2. These complications followed intraoperative EEG abnormalities in 28% cases and 35% in the absence of intraoperative EEG changes, postoperative encephalopathy or motor disorders occurred in 62% of the patients.

3. Neuronal degeneration was the most common pathological manifestation of the encephalopatlic syndrome, while frank cerebral necrosis (8 cases) was most often associated with cerebral embolism (80% of the cases).

*By invitation


27. Surgical Experience with Temporary and Permanent A-V Sequential Demand Pacing

JOSH FIELDS,* BAROUTH V. BERKOVITS* and

JACK M. MATLOFF, Los Angeles, California

The hemodynamic advantages of the normal atrioventricular sequence can be maintained in patients with atrial bradytachy-arrhythmias and/or complete heart block by the temporary or permanent use of atrioventricular sequential demand pacing. This pacing modality is achieved with a two-catheter system utilizing a conventional bipolar ventricular catheter and a new, preformed J-shaped bipolar atrial electrode. Temporary use in 12 postoperative cardiac surgical patients with sinus or nodal bradycardia (with and without A-V block) yielded a 12-22 mm Hg increase in blood pressure over that achieved with ventricular pacing. In each case of escape tachyarrhythmia or ectopic activity, the use of A-V sequential pacing achieved capture and maintenance of a stable rate and rhythm without large doses of suppressant drugs.

Permanent A-V sequential demand pacemakers have been implanted for up to three years in 49 patients, 6 following prosthetic valve replacement and 43 with intermittent or constant atrial arrhythmias (17) and bradytachy-arrhythmias (26). Fifteen of these patients also had A-V dissociation. There was dramatic clinical improvement in 44 of these patients, manifest by relief of syncope, control of tachyarrhythmias and relief of congestive heart failure. This latter result was achieved by virtue of increased cardiac outputs. From this experience, it would appear that A-V sequential demand pacing provides the most comprehensive modality of pacing yet available.

*By invitation


28. Experience with Atrial Pacemaker Wires Implanted During Cardiac Operations

NOEL L. MILLS* and JOHN L. OCHSNER, New Orleans,

Louisiana

Two-hundred and seventy-five patients had implantation of a pacemaker wire on the right atrium at the time of cardiac operation. The operations involved were repair of congenital heart defects and valvular and coronary bypass procedures. Forty-three patients had arrhythmias in the postoperative period-the most common being atrial fibrillation, ventricular premature beats, and atrial flutter. A unipolar wire was implanted in all except 8 patients. Bipolar wires were used for patients who had sinus bradycardia at the conclusion of the operation and left while being atrially paced.

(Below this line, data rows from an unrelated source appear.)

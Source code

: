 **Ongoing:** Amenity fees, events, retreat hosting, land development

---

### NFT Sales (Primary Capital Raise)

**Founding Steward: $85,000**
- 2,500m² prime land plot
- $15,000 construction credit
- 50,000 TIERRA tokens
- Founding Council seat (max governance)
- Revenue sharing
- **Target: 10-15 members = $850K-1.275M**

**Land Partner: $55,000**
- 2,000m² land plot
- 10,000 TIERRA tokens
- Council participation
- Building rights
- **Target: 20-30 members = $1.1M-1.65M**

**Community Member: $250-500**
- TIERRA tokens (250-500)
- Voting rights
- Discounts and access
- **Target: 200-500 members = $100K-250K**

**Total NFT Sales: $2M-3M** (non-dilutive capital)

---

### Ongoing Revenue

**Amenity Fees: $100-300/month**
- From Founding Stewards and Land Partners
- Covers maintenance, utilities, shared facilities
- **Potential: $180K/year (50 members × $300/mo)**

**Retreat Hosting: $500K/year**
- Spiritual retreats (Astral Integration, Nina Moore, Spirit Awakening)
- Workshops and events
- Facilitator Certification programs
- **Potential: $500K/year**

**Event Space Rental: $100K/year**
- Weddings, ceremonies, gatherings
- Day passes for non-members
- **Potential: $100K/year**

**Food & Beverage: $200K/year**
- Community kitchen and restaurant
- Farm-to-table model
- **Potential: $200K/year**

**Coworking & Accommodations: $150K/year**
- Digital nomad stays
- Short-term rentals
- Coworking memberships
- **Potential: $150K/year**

The atrial wire was used also in the postoperative period as an exploring electrode to diagnose atrial arrhythmias. Connection of the atrial wire to the chest electrode of the standard electrocardiograph obtains such information that proper diagnosis and prompt treatment could be instituted. In addition, the electrode was used as an atrial pacer for conversion of flutter to normal sinus rhythm, for sinus bradycardia, and for evaluation of coronary bypass grafts.

In 13 patients implantation of the wire was unsuccessful and in 4 the wires were broken on removal. No early or late sequelae were observed. From our experience we advocate the routine use of atrially implanted electrodes for diagnostic and therapeutic use after cardiac operations.

3:30 P.M. Executive Session (Limited to Active and Senior Members) Regency Ballroom

*By invitation


TUESDAY EVENING, APRIL 17, 1973

7:00 P.M. President's Reception

Regency Ballroom

8:00 P.M. President's Dinner and Dancing

Regency Ballroom

Attendance open to all physicians and their ladies. Tickets must be obtained at the Registration Desk by 5:00 P.M. on Monday, April 16, 1973.